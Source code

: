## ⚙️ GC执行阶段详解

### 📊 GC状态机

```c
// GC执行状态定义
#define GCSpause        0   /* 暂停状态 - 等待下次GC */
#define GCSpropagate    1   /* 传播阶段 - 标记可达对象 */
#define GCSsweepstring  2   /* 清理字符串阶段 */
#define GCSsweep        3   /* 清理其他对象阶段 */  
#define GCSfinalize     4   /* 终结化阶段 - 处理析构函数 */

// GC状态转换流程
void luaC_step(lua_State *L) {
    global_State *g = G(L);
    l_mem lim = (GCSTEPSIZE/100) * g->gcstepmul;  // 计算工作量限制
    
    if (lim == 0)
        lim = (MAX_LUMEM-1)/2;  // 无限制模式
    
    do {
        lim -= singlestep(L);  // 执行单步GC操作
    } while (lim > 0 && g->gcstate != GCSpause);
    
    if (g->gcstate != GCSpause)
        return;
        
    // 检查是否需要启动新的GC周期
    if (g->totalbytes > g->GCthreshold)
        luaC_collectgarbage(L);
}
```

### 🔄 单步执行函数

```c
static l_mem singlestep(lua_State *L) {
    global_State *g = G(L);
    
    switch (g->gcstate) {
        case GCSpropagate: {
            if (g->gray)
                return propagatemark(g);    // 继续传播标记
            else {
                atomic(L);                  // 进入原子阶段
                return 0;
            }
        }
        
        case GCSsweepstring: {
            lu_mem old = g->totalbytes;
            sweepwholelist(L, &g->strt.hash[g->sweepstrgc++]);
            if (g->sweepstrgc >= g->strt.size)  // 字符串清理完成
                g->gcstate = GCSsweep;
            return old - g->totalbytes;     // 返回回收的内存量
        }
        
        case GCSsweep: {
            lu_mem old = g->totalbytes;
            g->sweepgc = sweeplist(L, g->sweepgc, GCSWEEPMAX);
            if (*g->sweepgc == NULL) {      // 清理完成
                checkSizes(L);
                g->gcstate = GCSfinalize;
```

################

PROBLEM:
What is needed is an exact copy of all the records.

ANSWER AREA:
Source code

:## ⚙️ GC执行阶段详解

### 📊 GC状态机

```c
// GC执行状态定义
#define GCSpause        0   /* 暂停状态 - 等待下次GC */
#define GCSpropagate    1   /* 传播阶段 - 标记可达对象 */
#define GCSsweepstring  2   /* 清理字符串阶段 */
#define GCSsweep        3   /* 清理其他对象阶段 */  
#define GCSfinalize     4   /* 终结化阶段 - 处理析构函数 */

// GC状态转换流程
void luaC_step(lua_State *L) {
    global_State *g = G(L);
    l_mem lim = (GCSTEPSIZE/100) * g->gcstepmul;  // 计算工作量限制
    
    if (lim == 0)
        lim = (MAX_LUMEM-1)/2;  // 无限制模式
    
    do {
        lim -= singlestep(L);  // 执行单步GC操作
    } while (lim > 0 && g->gcstate != GCSpause);
    
    if (g->gcstate != GCSpause)
        return;
        
    // 检查是否需要启动新的GC周期
    if (g->totalbytes > g->GCthreshold)
        luaC_collectgarbage(L);
}
```

### 🔄 单步执行函数

```c
static l_mem singlestep(lua_State *L) {
    global_State *g = G(L);
    
    switch (g->gcstate) {
        case GCSpropagate: {
            if (g->gray)
                return propagatemark(g);    // 继续传播标记
            else {
                atomic(L);                  // 进入原子阶段
                return 0;
            }
        }
        
        case GCSsweepstring: {
            lu_mem old = g->totalbytes;
            sweepwholelist(L, &g->strt.hash[g->sweepstrgc++]);
            if (g->sweepstrgc >= g->strt.size)  // 字符串清理完成
                g->gcstate = GCSsweep;
            return old - g->totalbytes;     // 返回回收的内存量
        }
        
        case GCSsweep: {
            lu_mem old = g->totalbytes;
            g->sweepgc = sweeplist(L, g->sweepgc, GCSWEEPMAX);
            if (*g->sweepgc == NULL) {      // 清理完成
                checkSizes(L);
                g->gcstate = GCSfinalize;
```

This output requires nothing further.